John Brennan, in a rare televised press conference held at the CIA headquarters in Langley, Virginia, Thursday acknowledged "unauthorised" and "abhorrent" practices by some officers, saying it was "unknowable" whether the so-called enhanced interrogation techniques produced key intelligence, Xinhua reported.
"We fell short when it came to holding some officers accountable for their mistakes," Brennan said, adding that the use of coercive methods has a strong prospect for resulting in false information because "if somebody is being subjected to a course of techniques, they say something to have those techniques stopped".
"And so there have been a lot of studies done over the years about the value of different types of interrogation methods and whether or not coercive methods can lead to useful information that couldn't otherwise be obtained," the CIA chief noted.
But Brennan asserted the CIA "did a lot of things right" in a time when there were no easy answers, saying CIA officers were acting under Bush administration guidance that harsh techniques were legal.
The CIA was brought to sharper focus following the release Tuesday of a Senate Intelligence Committee report, in which details were offered about the agency's brutal interrogation methods over the years after the Sep 11, 2001, terrorist attacks on the US mainland.

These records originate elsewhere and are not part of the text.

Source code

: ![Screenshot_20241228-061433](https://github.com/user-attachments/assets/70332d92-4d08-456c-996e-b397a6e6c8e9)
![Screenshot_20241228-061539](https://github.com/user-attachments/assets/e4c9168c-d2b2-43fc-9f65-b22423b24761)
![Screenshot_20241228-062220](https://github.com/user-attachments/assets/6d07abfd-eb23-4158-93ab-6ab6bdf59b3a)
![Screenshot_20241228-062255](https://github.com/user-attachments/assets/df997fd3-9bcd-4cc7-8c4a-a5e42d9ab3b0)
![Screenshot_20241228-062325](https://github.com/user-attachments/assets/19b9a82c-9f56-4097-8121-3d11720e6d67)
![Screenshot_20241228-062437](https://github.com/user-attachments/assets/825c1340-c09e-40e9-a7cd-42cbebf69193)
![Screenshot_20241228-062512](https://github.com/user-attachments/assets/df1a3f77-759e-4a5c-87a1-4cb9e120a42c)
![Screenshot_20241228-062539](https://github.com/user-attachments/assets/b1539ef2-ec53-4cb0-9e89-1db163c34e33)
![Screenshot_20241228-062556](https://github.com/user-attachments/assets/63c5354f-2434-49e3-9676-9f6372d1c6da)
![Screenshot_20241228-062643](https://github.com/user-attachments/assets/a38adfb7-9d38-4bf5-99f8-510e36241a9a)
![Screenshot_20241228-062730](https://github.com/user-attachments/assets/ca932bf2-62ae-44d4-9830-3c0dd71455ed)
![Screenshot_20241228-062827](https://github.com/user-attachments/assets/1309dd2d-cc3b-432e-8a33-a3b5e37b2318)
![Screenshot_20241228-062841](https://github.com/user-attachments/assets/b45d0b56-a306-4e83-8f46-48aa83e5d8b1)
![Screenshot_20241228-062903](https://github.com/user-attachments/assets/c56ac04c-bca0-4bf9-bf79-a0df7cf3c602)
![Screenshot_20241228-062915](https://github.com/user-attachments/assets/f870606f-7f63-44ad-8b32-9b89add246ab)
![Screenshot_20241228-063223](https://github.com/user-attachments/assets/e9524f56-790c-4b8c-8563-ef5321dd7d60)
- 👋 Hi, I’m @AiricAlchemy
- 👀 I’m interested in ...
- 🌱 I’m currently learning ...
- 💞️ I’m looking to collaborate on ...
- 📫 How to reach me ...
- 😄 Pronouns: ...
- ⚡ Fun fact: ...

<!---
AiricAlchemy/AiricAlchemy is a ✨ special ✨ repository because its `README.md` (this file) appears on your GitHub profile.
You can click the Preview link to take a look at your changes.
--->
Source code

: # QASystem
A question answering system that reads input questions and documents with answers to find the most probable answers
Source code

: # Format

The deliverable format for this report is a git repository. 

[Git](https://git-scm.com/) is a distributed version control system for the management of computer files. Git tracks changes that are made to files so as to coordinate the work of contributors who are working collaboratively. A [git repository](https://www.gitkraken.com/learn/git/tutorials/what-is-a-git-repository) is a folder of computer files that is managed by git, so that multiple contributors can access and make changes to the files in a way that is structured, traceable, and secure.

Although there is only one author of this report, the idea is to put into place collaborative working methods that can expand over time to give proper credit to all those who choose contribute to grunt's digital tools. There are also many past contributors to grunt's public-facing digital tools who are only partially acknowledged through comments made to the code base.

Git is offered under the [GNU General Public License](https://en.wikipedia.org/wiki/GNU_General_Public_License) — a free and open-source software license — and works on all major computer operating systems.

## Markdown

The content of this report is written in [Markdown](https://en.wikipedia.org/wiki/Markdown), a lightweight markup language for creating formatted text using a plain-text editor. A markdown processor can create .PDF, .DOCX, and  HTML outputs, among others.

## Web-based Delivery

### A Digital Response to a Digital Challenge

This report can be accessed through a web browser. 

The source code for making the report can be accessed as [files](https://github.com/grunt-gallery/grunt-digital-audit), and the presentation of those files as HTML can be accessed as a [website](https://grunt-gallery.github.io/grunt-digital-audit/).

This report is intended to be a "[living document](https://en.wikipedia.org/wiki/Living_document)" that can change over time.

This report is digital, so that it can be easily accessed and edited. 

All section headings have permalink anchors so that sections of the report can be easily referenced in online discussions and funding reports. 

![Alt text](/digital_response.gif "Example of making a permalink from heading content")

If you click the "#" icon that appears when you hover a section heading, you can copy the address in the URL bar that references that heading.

Among the methods were water-boarding, sexual threats and sleep deprivation, though the report found the techniques largely ineffective and poorly managed.
The revelations have sparked outrage and demands for justice around the world.
Juan Mendez, the UN's special rapporteur on torture and other cruel, inhuman or degrading treatment or punishment, said the use of torture when interrogating prisoners captured in the US "war on terror" has damaged the country's moral high ground and set back the global fight against the condemnable practice.
"The example set by the United States on the use of torture has been a big drawback in the fight against such practice in many other countries throughout the world," he said.
"We have lost a little bit of the moral high ground," Mendez added. "But it can be regained and it should be regained."
He said the torture programmes had made the matter of terrorism worse and provided "a breeding ground for more terrorism".
"As a nation that has publicly affirmed its belief that respect for truth advances respect for the rule of law, and as a nation that frequently calls for transparency and accountability in other countries, the United States must rise to meet the standards it has set both for itself and for others," Mendez said.